タイマートリガー関数で、下記の処理を 15 分ごとに実行します。
(東日本リージョン、西日本リージョンの両方で同じ処理を実行します。)

  1. ストレージ アカウントの コンテナー (1) に BLOB を追加します。
  2. ストレージ アカウントの コンテナー (1) に格納されている BLOB の数を取得します。
  3. ストレージ アカウントの コンテナー (2) に BLOB を追加します。

どのように検証するか?

コンテナー (1) は、BLOB が 1 つずつ増えていきます。
コンテナー (2) の BLOB 名称には、 コンテナー (1) の BLOB の数 が含まれるため、
時間が経過するごとに、 こんな感じで数が増えていきます。

  • 20201219-0930__1.txt
  • 20201219-0945__2.txt
  • 20201219-1000__3.txt

ただし、 コンテナー (1) は、ライフサイクル管理によって どこかのタイミングで BLOB が削除されます。
そのため、 コンテナー (2) の BLOB 名称は、数が減るタイミングがあります。

数が減った BLOB 名称

この「数が減ったときの BLOB 名称の日時」と「その 1 つ前の BLOB 名称の日時」の間で、
ライフサイクル ポリシーが実行されているはずです。

検証結果

上述の検証環境を 1 週間以上 動作させました。
BLOB も十分に作成されたので、結果を確認していきます。
下記のように項目を定義し、結果を下表にまとめました。

  • 削除前日時
    • 数が減ったときの BLOB 名称の 1 つ前の BLOB 名称の日時
  • 削除後日時
    • 数が減ったときの BLOB 名称の日時

東日本リージョン

削除前日時 削除後日時
2020-12-04 15:45 2020-12-04 16:00
2020-12-05 15:45 2020-12-05 16:00
2020-12-06 15:45 2020-12-06 16:00
2020-12-07 15:45 2020-12-07 16:00
2020-12-08 15:45 2020-12-08 16:00
2020-12-09 15:45 2020-12-09 16:00
2020-12-10 16:00 2020-12-10 16:15
2020-12-11 16:00 2020-12-11 16:15
2020-12-12 16:00 2020-12-12 16:15

※ 日時は UTC

西日本リージョン

削除前日時 削除後日時
2020-12-03 19:00 2020-12-03 19:15
2020-12-04 19:00 2020-12-04 19:15
2020-12-05 19:00 2020-12-05 19:15
2020-12-06 19:00 2020-12-06 19:15
2020-12-07 19:00 2020-12-07 19:15
2020-12-08 19:00 2020-12-08 19:15
2020-12-09 19:00 2020-12-09 19:15
2020-12-10 19:00 2020-12-10 19:15
2020-12-11 19:00 2020-12-11 19:15
2020-12-12 19:00 2020-12-12 19:15

※ 日時は UTC

検証結果まとめ

下記の時間帯にライフサイクル ポリシーが実行されているようです。

  • 東日本リージョン
    • 16 時 (UTC) = 1 時 (JST) くらい
  • 西日本リージョン
    • 19 時 (UTC) = 4 時 (JST) くらい

Azure 全体で同じ時間帯に実行されるのではなく、時間差があることがわかりました。

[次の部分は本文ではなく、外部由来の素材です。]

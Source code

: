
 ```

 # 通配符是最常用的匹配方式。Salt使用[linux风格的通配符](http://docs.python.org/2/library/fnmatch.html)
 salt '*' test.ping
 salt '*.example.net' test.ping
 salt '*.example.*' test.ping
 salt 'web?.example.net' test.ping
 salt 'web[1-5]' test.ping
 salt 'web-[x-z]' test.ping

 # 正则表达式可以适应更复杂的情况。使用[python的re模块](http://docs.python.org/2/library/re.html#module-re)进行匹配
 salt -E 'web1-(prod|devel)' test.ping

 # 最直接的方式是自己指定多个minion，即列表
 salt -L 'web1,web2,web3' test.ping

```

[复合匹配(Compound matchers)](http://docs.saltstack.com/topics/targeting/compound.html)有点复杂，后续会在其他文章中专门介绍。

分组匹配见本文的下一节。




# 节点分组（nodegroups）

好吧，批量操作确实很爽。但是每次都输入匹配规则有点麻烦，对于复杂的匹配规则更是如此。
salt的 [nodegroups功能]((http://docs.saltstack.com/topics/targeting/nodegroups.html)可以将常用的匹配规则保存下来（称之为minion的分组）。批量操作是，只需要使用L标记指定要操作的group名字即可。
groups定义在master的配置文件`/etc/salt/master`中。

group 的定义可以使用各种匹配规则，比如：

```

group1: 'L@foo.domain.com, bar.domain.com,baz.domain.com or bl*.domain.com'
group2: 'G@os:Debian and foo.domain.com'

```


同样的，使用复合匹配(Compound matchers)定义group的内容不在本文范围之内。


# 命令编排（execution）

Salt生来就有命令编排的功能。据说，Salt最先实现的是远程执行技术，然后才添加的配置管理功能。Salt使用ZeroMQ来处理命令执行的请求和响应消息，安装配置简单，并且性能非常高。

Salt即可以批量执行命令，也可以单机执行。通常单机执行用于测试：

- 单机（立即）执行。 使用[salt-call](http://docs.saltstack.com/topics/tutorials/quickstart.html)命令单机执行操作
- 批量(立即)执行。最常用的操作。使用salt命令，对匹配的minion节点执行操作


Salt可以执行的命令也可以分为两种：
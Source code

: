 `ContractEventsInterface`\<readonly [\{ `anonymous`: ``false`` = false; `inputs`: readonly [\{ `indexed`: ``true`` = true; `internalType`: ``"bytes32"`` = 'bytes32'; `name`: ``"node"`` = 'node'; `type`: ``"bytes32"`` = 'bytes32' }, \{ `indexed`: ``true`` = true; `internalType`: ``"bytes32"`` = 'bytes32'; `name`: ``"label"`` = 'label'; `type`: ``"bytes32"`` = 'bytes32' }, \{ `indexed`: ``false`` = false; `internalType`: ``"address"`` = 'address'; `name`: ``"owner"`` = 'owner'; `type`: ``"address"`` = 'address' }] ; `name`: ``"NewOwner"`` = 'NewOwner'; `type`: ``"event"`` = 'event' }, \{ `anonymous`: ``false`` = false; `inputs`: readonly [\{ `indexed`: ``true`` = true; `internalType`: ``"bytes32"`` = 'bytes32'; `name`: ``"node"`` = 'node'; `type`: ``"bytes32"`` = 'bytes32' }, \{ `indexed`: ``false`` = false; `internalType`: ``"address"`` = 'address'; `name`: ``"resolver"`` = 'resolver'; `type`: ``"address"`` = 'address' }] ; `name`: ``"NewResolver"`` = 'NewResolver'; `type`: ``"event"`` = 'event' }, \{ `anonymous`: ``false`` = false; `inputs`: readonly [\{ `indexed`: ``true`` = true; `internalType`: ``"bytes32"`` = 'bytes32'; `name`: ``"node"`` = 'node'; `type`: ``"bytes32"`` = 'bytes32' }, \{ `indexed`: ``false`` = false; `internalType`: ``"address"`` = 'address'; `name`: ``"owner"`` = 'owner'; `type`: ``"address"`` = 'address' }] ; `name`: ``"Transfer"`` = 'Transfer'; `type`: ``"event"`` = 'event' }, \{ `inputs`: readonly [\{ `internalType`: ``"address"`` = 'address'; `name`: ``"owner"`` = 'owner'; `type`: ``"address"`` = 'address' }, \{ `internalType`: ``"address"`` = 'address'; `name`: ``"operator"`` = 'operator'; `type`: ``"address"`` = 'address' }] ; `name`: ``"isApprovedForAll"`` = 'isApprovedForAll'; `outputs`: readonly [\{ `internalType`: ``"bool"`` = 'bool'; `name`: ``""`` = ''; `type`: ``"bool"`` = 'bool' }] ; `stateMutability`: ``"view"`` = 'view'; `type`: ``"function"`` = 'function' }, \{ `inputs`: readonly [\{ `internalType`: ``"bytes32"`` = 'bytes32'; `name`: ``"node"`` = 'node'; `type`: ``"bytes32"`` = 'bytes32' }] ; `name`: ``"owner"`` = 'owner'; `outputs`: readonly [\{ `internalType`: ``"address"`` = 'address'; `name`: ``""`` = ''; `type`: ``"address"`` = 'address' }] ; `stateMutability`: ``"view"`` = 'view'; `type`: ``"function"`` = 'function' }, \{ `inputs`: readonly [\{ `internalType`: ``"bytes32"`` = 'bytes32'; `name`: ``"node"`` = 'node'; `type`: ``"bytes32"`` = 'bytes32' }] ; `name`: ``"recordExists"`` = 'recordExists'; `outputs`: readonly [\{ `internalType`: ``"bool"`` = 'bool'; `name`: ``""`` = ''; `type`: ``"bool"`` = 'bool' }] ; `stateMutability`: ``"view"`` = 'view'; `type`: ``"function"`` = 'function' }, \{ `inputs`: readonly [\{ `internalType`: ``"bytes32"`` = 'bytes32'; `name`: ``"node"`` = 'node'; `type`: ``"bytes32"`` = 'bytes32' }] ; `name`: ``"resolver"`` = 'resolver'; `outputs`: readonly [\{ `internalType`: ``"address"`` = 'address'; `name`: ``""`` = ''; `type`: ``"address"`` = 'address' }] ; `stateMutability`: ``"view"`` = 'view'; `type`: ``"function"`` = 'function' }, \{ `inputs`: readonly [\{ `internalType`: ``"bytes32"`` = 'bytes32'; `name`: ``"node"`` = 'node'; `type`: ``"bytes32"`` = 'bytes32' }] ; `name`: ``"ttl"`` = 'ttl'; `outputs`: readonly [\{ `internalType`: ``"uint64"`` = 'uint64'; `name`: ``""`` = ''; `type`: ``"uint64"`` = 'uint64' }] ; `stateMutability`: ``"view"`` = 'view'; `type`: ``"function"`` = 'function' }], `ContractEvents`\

今回の検証では、リージョンごとに 1 つのストレージ アカウントだけで検証したので、
下記の謎は残ってしまいますが、 キリがないので ここで筆を置くことにします。

  • リージョンごとに時間帯が異なるのか?
  • 同じリージョンでもストレージ アカウントごとに時間帯が異なるのか?
    • この場合、何が要因で時間差が発生するのか。

おわりに

ライフサイクル ポリシーが実行される時間は指定できませんが、
最終変更日を基準にアクセス層の変更や、削除ができる「ライフサイクル管理」は、様々な場面で活用できそうです。
ぜひ、この便利な機能を役立てていただければと思います。